HBO’s ‘High Maintenance’ Isn’t Your Typical Stoner Fare (And That’s A Good Thing)


Some of the best comedies are ones that have you laughing, even when you shouldn’t be. HBO’s High Maintenance – the acclaimed web series from Katja Blichfeld and Ben Sinclair that’s now been lengthened to half-hour increments for cable TV – might be billed as a stoner comedy, but it’s hard to really stuff it into that box. The show, which follows a well-meaning weed dealer as he interacts with his often affluent, Brooklynite clientele, is more harsh than mellow; less a rib at laughable laissez-faire drug use, more a completely honest look into the downside of “getting high.”

It’s what makes it stand apart from shows like Broad City or Girls — series that often glamorize or at least make fun of drug use. An anxiety-prone 20-something uses cocaine in the bathroom; a millennial wanders the streets of New York City high on Vicodin and weed after dental surgery. Watching people get high on TV is almost always funny, except when it isn’t.

High Maintenance kicks off its HBO stint by continuing to do what it did so well online – character studies. But viewers who aren’t familiar with its history might be left reeling from its pacing. The show hits the ground running, following The Guy (Sinclair), a bearded, bicycle-riding weed dealer who fits the stereotypical weed dealer mold.

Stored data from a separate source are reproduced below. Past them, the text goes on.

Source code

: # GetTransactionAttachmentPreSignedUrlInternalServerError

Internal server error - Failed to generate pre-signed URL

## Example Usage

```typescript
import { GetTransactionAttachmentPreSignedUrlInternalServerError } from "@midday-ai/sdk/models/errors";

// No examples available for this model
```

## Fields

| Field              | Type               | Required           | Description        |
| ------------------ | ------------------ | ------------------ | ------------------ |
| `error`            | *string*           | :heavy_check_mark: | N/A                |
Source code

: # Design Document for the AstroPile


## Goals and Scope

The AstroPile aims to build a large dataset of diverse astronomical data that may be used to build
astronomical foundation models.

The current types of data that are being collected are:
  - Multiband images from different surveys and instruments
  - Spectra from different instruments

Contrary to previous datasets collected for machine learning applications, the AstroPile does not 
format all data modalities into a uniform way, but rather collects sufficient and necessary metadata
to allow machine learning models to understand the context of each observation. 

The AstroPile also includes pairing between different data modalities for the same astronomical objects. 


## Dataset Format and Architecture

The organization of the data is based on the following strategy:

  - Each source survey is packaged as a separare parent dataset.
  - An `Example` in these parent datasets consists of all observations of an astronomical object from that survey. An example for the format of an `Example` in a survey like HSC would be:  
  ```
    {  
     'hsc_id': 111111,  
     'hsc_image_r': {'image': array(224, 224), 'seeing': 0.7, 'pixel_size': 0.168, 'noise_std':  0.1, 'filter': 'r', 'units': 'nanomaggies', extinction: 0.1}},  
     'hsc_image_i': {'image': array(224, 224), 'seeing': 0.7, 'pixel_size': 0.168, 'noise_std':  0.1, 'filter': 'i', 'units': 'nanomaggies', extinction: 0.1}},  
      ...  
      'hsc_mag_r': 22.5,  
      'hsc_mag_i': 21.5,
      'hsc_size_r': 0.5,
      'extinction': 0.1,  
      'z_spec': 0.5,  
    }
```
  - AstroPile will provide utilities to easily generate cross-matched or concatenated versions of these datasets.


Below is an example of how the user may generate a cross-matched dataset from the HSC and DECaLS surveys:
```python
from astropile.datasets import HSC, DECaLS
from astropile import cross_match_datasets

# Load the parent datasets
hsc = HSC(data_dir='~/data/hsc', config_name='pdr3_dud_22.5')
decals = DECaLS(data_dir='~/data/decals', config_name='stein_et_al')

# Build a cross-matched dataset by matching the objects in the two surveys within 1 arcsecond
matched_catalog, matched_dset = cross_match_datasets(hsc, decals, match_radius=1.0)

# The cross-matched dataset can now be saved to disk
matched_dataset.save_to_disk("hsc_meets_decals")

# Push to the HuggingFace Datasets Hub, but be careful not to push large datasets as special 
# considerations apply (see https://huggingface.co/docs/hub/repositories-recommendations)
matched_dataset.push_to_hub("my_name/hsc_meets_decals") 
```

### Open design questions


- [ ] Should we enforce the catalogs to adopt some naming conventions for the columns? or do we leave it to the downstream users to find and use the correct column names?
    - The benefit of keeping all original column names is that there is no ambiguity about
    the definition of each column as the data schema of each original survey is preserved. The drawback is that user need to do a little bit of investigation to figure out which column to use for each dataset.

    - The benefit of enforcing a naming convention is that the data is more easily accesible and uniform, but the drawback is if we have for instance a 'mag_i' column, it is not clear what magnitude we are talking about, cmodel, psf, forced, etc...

He’s just here to chill and sell weed, not cause any problems.

His interactions with clients drive the plot forward – if there is one. His first trip to a bunch of guidos with a Vin Diesel fetish somewhere in Brooklyn ends much like you’d expect. It’s an amusing vignette into the life of a drug dealer. For some reason, there’s an expectation of friendship along with a bag of Mary Jane, and The Guy struggles to make a profit without putting in the effort of convincing his clients he likes them – he doesn’t.